Noor Ul-Hasan, a Democratic activist, said, “If you want to continue to look into Hillary Clinton, I don’t care. But why aren’t you checking out your own president?”
Chaffetz, chairman of the House Oversight Committee, said he’s looking into comments made by Kellyanne Conway, a counselor to Trump, who plugged Ivanka Trump’s fashion line in a national television interview.
“There’s no case to be made that we went soft on the White House,” Chaffetz said as police nervously patrolled the perimeter of the room. “In terms of doing my job, that’s what I’m supposed to be doing.”
“I’m trying to be as representative as I can.” — Chaffetz
Melissa Batka Thomas, from Salt Lake City, steadied her shaking hands as she read a quote from Chaffetz in which he called on presidential candidates to release their tax returns and “show everything.”
“I’m asking you to explain what your timeline is to uphold your word or why there is a reluctance to do so,” she said.

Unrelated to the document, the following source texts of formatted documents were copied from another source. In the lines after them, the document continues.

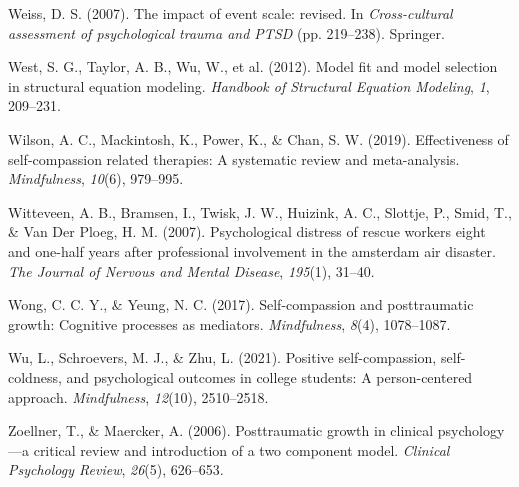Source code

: \documentclass[
  man]{apa7}
\newlength{\cslhangindent}
\newlength{\cslentryspacingunit} %
\newenvironment{CSLReferences}[2] %
 {%
  \setlength{\parindent}{0pt}
  \ifodd #1
  \let\oldpar\par
  \def\par{\hangindent=\cslhangindent\oldpar}
  \fi
  \setlength{\parskip}{#2\cslentryspacingunit}
 }%
 {}
\begin{document}
\begin{CSLReferences}{1}{0}
\leavevmode{}%
Weiss, D. S. (2007). The impact of event scale: revised. In \emph{Cross-cultural assessment of psychological trauma and PTSD} (pp. 219--238). Springer.

\leavevmode{}%
West, S. G., Taylor, A. B., Wu, W., et al. (2012). Model fit and model selection in structural equation modeling. \emph{Handbook of Structural Equation Modeling}, \emph{1}, 209--231.

\leavevmode{}%
Wilson, A. C., Mackintosh, K., Power, K., \& Chan, S. W. (2019). Effectiveness of self-compassion related therapies: A systematic review and meta-analysis. \emph{Mindfulness}, \emph{10}(6), 979--995.

\leavevmode{}%
Witteveen, A. B., Bramsen, I., Twisk, J. W., Huizink, A. C., Slottje, P., Smid, T., \& Van Der Ploeg, H. M. (2007). Psychological distress of rescue workers eight and one-half years after professional involvement in the amsterdam air disaster. \emph{The Journal of Nervous and Mental Disease}, \emph{195}(1), 31--40.

\leavevmode{}%
Wong, C. C. Y., \& Yeung, N. C. (2017). Self-compassion and posttraumatic growth: Cognitive processes as mediators. \emph{Mindfulness}, \emph{8}(4), 1078--1087.

\leavevmode{}%
Wu, L., Schroevers, M. J., \& Zhu, L. (2021). Positive self-compassion, self-coldness, and psychological outcomes in college students: A person-centered approach. \emph{Mindfulness}, \emph{12}(10), 2510--2518.

\leavevmode{}%
Zoellner, T., \& Maercker, A. (2006). Posttraumatic growth in clinical psychology---a critical review and introduction of a two component model. \emph{Clinical Psychology Review}, \emph{26}(5), 626--653.

\end{CSLReferences}
\end{document}
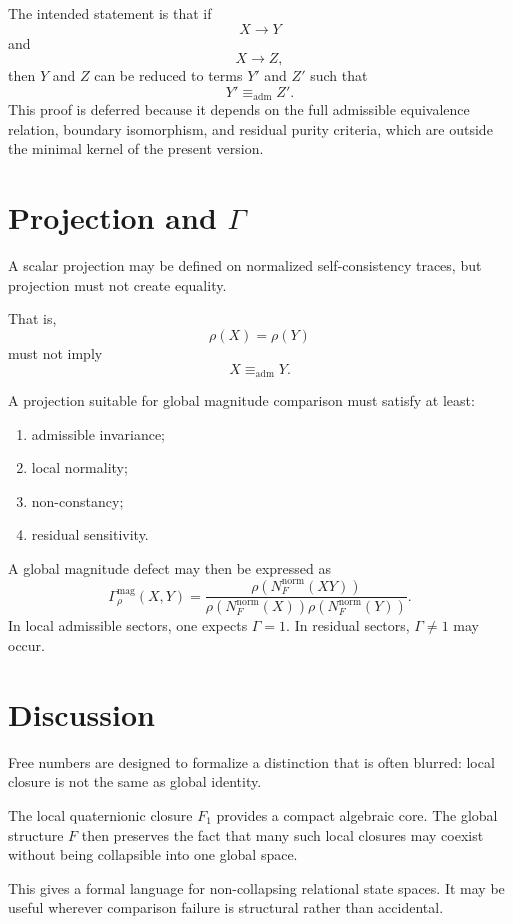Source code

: \documentclass[11pt]{article}
\begin{document}
The intended statement is that if
\[
X\to Y
\]
and
\[
X\to Z,
\]
then $Y$ and $Z$ can be reduced to terms $Y'$ and $Z'$ such that
\[
Y'\equiv_{\mathrm{adm}} Z'.
\]
This proof is deferred because it depends on the full admissible equivalence relation, boundary isomorphism, and residual purity criteria, which are outside the minimal kernel of the present version.

\section{Projection and \texorpdfstring{$\Gamma$}{Gamma}}

A scalar projection may be defined on normalized self-consistency traces, but projection must not create equality.

That is,
\[
\rho(X)=\rho(Y)
\]
must not imply
\[
X\equiv_{\mathrm{adm}}Y.
\]

A projection suitable for global magnitude comparison must satisfy at least:
\begin{enumerate}
  \item admissible invariance;
  \item local normality;
  \item non-constancy;
  \item residual sensitivity.
\end{enumerate}

A global magnitude defect may then be expressed as
\[
\Gamma_\rho^{\mathrm{mag}}(X,Y)=\frac{\rho(N_F^{\mathrm{norm}}(XY))}{\rho(N_F^{\mathrm{norm}}(X))\rho(N_F^{\mathrm{norm}}(Y))}.
\]
In local admissible sectors, one expects $\Gamma=1$. In residual sectors, $\Gamma\neq1$ may occur.

\section{Discussion}

Free numbers are designed to formalize a distinction that is often blurred: local closure is not the same as global identity.

The local quaternionic closure $F_1$ provides a compact algebraic core. The global structure $F$ then preserves the fact that many such local closures may coexist without being collapsible into one global space.

This gives a formal language for non-collapsing relational state spaces. It may be useful wherever comparison failure is structural rather than accidental.
\end{document}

The congressman said, as he has before, that the president is “exempt” from conflict of interest laws. “Until there is evidence that [Trump] has somehow overused that to ingratiate his family …” Chaffetz said before boos cut him off.
He also stood by his vote for Trump, though he had at one point during the campaign suggested that he wouldn’t cast his ballot that way.
“By far, Donald Trump was the better choice,” he said with a smirk, knowing it would upset the crowd. “There was no possible way I was ever going to vote for Hillary Clinton.”
One Trump supporter — the only to ask a question — applauded Chaffetz and talked about moving forward. There was little chance to respond before the rumbling resumed.
Bill Willett, 57, from South Salt Lake, arrived at the town-hall meeting at 2 p.m., though doors didn’t open until 6 p.m. He first said his name was “Barely Noticeable” because he feels looked over by Congress. Willett urged Chaffetz to be “the first banging on the White House doors” to investigate the president.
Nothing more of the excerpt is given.